## What you are asked to do
Using the data beneath, show every line that includes the word "capable".

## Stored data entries
·····

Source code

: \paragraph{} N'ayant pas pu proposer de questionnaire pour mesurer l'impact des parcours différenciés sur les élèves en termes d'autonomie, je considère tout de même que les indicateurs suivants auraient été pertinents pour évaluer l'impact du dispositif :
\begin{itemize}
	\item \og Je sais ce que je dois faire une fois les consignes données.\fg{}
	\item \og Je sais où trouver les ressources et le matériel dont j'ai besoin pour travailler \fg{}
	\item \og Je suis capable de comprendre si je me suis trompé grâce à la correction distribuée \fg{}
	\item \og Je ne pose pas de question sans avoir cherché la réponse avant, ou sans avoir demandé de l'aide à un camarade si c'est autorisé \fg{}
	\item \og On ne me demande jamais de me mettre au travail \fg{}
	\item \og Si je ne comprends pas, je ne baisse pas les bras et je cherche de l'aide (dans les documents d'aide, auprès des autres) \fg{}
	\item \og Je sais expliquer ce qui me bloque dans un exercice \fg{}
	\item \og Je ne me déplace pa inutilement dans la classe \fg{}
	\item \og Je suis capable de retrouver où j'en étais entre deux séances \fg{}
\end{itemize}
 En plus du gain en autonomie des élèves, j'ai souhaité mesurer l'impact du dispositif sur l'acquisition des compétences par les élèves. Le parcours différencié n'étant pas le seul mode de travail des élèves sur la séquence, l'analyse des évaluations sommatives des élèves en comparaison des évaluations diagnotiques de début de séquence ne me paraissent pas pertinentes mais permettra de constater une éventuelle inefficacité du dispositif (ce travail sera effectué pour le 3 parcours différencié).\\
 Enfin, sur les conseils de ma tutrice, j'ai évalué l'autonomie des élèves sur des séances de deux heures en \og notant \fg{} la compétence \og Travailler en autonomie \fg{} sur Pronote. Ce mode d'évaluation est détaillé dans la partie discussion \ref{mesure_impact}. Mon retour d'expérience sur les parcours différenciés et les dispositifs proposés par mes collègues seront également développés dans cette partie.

·····

## Response below
	\item \og Je suis capable de comprendre si je me suis trompé grâce à la correction distribuée \fg{}
	\item \og Je suis capable de retrouver où j'en étais entre deux séances \fg{}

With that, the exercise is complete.